That sucker punch you feel when you’re hit with unexpected mobile bill overruns may soon go the way of the rotary phone.
The nation's biggest wireless carriers will soon begin sending out free alert messages to customers when they approach the monthly limits of their plan, as well as alerts when international roaming charges are about to be incurred, the FCC announced Monday.
"Last year, the FCC identified a growing problem known as bill shock and took important steps toward a solution, which led to today's victory for more than 97 percent of wireless consumers," said FCC chairman Julius Genachowski. "These alerts will give consumers the information they need to save money on their monthly wireless bills."
The alert system, called Wireless Consumer Usage Notification Guidelines, is an agreement between the FCC and the CTIA, which represents carriers that serve 97% of wireless users.

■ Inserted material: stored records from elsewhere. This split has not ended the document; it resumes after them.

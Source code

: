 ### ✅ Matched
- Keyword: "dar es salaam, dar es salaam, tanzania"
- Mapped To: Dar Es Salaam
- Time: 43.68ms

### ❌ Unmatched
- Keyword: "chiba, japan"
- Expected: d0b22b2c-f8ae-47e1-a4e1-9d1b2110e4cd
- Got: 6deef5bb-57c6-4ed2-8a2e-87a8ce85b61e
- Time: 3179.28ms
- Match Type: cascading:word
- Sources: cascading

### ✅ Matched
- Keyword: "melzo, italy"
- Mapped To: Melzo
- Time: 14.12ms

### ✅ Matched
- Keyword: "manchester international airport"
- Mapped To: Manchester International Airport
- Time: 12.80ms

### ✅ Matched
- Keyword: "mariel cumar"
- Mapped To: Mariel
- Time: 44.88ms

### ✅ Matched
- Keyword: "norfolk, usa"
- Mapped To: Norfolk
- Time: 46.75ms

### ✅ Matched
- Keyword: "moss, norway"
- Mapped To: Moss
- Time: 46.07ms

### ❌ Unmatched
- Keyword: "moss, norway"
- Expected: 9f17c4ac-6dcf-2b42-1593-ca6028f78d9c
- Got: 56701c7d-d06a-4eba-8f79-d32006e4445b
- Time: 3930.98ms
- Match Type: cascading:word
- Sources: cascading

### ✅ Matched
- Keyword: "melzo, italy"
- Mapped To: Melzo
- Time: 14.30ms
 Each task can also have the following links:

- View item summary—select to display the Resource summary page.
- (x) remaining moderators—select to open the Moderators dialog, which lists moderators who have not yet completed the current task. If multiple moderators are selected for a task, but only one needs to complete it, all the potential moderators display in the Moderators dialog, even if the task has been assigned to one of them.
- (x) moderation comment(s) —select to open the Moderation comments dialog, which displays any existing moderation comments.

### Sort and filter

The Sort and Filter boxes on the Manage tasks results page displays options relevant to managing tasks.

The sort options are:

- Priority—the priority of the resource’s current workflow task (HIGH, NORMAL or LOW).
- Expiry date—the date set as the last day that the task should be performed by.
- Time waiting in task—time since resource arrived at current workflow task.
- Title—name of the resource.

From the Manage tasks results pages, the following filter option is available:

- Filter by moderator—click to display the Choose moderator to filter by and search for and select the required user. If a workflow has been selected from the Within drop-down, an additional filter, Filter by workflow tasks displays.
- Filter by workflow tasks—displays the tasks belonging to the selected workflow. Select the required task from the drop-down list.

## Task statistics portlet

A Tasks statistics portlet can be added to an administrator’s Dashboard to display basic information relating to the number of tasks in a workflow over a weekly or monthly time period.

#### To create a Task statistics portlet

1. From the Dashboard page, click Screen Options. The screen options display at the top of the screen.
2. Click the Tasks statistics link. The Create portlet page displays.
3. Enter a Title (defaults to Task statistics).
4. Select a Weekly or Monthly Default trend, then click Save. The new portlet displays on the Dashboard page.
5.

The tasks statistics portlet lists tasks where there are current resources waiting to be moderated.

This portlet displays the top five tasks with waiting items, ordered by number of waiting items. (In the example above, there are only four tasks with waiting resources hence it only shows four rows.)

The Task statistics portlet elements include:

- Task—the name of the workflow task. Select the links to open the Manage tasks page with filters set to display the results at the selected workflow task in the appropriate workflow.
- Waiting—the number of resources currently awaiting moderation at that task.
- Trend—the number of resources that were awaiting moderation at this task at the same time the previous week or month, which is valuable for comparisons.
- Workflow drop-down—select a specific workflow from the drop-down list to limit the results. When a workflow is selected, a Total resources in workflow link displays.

The system is voluntary for carriers, but it was agreed upon in anticipation of a similar set of mandatory rules the FCC was primed to establish. The FCC has put those plans on indefinite hold, but if carriers don't satisfactorily comply with the new agreement, the commission could reopen talks of mandatory enforcement.
Still, some groups were miffed that the FCC agreed to a voluntary program in the first place.
"The FCC is charged by Congress to protect consumers and it should fulfill this mandate to write a rule that puts an end to outrageous monthly cell phone bills that rival the price of a new car," said Joel Kelsey, a political adviser for public interest group Free Press.
Under the new system, participating carriers must set up at least two of the four notifications for voice, data, texts and international roaming by Oct. 17 of next year, and must put into place the remaining alerts by April 17, 2013.